また、泳ぎは『体が移動している』のではなく、単に『重心が移動しているだけ』で、『重心の移動速度を水中で競っているのが、競泳である』事を唱えた『重心移動ベクトル化競泳理論』も参考にしてもらいたい。
※※※※※※※

 

2009年現在の、『伏し浮き姿勢をできるだけ維持したまま動作する泳ぎ方』では、肺(胸、ミゾオチ、浮心)を支点(軸)にして動作をするため、旧型(伏し浮きが出来ない人の泳ぎ)よりも、フラットな移動が可能だ。

 

伏し浮き姿勢が取れているために、腰(重心)は非常に軽く

ちょっと肘で水を引っ掛けるだけで、胸から下が前方にスライド移動し、

かかとで押し出すだけで、水面を滑るように上半身(重心)が前へ押し出されていく。

 

キック動作終了後のストリームライン姿勢中は、まるで、肺(浮心)にぶら下がっているヒモ(ミゾオチから下)が、水流に揺られて、水面に押し上げられているかのような感覚さえ覚える。

 

 

 

■ 感覚イメージを掴め

私が『伏し浮きの重要性』をHPに公開した2008年頃には、『伏し浮き』を馬鹿にする風潮があり、

『伏し浮きなんて出来なくても、選手はやってられる。浮かない人もいるんだよ。浮くには揚力が〜〜〜』

という遅れた意見が、まだまだあったが、あれからわずか2年後の2009年現在、マスターズ雑誌の『SWIM』ですらも、伏し浮きの特集を組むほど、一般的な常識となってきた。
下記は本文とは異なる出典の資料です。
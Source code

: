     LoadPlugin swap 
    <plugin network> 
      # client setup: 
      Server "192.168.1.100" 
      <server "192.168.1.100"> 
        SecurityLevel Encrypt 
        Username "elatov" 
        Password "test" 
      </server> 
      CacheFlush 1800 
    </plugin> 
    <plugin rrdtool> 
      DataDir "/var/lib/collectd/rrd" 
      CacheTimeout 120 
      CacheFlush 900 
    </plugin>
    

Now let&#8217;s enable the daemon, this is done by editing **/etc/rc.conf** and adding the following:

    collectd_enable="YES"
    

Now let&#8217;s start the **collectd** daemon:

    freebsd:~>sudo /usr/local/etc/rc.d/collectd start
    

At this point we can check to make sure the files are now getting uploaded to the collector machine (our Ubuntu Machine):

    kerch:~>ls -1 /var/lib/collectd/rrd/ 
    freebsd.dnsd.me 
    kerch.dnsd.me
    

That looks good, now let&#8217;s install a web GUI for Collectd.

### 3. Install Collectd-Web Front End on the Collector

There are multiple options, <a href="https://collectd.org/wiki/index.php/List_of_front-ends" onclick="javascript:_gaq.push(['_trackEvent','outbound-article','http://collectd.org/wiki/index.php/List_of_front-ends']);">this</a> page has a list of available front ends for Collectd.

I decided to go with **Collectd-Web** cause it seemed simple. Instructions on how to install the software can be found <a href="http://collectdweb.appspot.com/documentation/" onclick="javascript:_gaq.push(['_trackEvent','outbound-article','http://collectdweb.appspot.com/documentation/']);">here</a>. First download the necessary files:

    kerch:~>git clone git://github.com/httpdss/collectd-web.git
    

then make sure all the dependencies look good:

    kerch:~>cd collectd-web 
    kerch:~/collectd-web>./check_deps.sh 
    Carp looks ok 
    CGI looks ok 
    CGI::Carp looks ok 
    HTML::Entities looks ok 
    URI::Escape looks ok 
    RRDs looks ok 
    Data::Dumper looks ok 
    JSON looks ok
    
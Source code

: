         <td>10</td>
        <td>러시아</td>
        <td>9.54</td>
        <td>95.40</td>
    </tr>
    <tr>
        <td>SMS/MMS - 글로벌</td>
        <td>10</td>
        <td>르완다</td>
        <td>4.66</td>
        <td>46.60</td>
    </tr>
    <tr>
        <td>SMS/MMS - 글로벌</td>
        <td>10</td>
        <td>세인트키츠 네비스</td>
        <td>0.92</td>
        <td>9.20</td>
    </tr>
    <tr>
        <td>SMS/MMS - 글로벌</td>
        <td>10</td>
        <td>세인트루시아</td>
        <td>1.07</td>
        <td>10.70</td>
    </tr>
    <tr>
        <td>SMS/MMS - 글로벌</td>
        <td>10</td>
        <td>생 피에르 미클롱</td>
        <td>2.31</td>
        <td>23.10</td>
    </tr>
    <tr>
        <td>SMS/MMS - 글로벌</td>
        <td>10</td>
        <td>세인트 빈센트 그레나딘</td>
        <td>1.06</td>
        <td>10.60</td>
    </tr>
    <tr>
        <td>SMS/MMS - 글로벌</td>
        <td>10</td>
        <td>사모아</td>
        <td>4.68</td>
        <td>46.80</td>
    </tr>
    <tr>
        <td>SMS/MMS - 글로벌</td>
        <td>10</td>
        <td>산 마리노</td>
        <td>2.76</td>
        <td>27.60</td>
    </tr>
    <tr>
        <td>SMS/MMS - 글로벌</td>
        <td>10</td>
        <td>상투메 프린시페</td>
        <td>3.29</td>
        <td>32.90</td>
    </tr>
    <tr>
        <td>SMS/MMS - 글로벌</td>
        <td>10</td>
21世紀時代の選手が続々と引退してコーチ業に参加し、20世紀時代の選手の常識が消えつつあるからであろうが、

『情報格差を少なくし、情報面でも平等な戦いが出来る環境を整える必要もある』

という私の思いも、かなり達成された。

 

現在では『伏し浮き』が、『競泳の4種目に共通するフォームの基本』である事は、かなり認知されてきたが、その『感覚』にまで言及された記事は、残念ながら見た事がない(ネット上には、チラホラあります)。

伏し浮き記事の多くは、伏し浮き写真を掲載し、『まっすぐ水に浮く』、と、言われなくても分かっている程度の説明で終わってしまっている。

 

感覚は人によっても違うし、また、言葉で説明するには非常に難しく、『多くの人にしっくり来る的確なイメージ』を提供する難しさもあり、『雑誌として、うっかり嘘は書けない』というプレッシャーがあるためであろう。

 

しかし、その表面的な説明で終わっているがために、

『ぜんぜん出来ない。出来る人と出来ない人がいて、現在の泳ぎは高等過ぎて、凡人には出来ないんだ』

といったような、安易な逃げ思考で、自分の可能性を潰している人が多くいる結果に繋がっている。

※※ 備考 ※※
私自身、2002年には、まったく伏し浮きができず、『俺は男で、足も太く、筋肉が多いから浮けないんだ』と言い訳をしたほど、浮く気配すらなかったので、言い訳したくなる状況はよく理解できる。

しかし、2007年頃、おおよそ浮けるようになり、2009年現在、メキメキ浮くようになり、ベストタイムも上がって来ている。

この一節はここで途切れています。